§ EXCERPTED DATA

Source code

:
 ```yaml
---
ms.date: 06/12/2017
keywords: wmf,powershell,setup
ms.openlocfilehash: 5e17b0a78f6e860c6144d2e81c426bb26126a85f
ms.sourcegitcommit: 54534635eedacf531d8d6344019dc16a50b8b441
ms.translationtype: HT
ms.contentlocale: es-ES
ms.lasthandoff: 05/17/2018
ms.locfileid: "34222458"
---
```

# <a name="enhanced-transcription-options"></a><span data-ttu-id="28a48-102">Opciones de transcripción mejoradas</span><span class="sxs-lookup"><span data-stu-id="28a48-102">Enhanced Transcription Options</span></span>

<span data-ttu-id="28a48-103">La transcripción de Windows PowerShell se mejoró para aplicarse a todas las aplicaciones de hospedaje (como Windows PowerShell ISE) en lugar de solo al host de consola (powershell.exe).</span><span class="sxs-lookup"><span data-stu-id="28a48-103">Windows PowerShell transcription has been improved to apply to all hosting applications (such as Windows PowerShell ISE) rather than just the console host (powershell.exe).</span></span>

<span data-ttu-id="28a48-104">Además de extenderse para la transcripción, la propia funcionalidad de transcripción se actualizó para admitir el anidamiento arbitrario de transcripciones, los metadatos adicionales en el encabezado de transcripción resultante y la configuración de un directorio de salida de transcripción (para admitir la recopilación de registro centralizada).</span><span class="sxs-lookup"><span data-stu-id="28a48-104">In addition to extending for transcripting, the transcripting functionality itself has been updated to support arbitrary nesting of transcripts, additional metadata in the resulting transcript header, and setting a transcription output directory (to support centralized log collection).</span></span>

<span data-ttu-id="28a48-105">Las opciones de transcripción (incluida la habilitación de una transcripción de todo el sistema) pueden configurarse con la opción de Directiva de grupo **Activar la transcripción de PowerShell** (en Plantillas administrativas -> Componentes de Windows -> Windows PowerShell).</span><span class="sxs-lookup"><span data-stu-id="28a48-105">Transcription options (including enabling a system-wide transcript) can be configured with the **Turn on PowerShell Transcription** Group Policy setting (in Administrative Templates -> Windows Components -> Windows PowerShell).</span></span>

§ TASK GOAL
Please type the entries above out again exactly.

§ YOUR RESPONSE
Source code

:
 ```yaml
---
ms.date: 06/12/2017
keywords: wmf,powershell,setup
ms.openlocfilehash: 5e17b0a78f6e860c6144d2e81c426bb26126a85f
ms.sourcegitcommit: 54534635eedacf531d8d6344019dc16a50b8b441
ms.translationtype: HT
ms.contentlocale: es-ES
ms.lasthandoff: 05/17/2018
ms.locfileid: "34222458"
---
```

# <a name="enhanced-transcription-options"></a><span data-ttu-id="28a48-102">Opciones de transcripción mejoradas</span><span class="sxs-lookup"><span data-stu-id="28a48-102">Enhanced Transcription Options</span></span>

<span data-ttu-id="28a48-103">La transcripción de Windows PowerShell se mejoró para aplicarse a todas las aplicaciones de hospedaje (como Windows PowerShell ISE) en lugar de solo al host de consola (powershell.exe).</span><span class="sxs-lookup"><span data-stu-id="28a48-103">Windows PowerShell transcription has been improved to apply to all hosting applications (such as Windows PowerShell ISE) rather than just the console host (powershell.exe).</span></span>

<span data-ttu-id="28a48-104">Además de extenderse para la transcripción, la propia funcionalidad de transcripción se actualizó para admitir el anidamiento arbitrario de transcripciones, los metadatos adicionales en el encabezado de transcripción resultante y la configuración de un directorio de salida de transcripción (para admitir la recopilación de registro centralizada).</span><span class="sxs-lookup"><span data-stu-id="28a48-104">In addition to extending for transcripting, the transcripting functionality itself has been updated to support arbitrary nesting of transcripts, additional metadata in the resulting transcript header, and setting a transcription output directory (to support centralized log collection).</span></span>

<span data-ttu-id="28a48-105">Las opciones de transcripción (incluida la habilitación de una transcripción de todo el sistema) pueden configurarse con la opción de Directiva de grupo **Activar la transcripción de PowerShell** (en Plantillas administrativas -> Componentes de Windows -> Windows PowerShell).</span><span class="sxs-lookup"><span data-stu-id="28a48-105">Transcription options (including enabling a system-wide transcript) can be configured with the **Turn on PowerShell Transcription** Group Policy setting (in Administrative Templates -> Windows Components -> Windows PowerShell).</span></span>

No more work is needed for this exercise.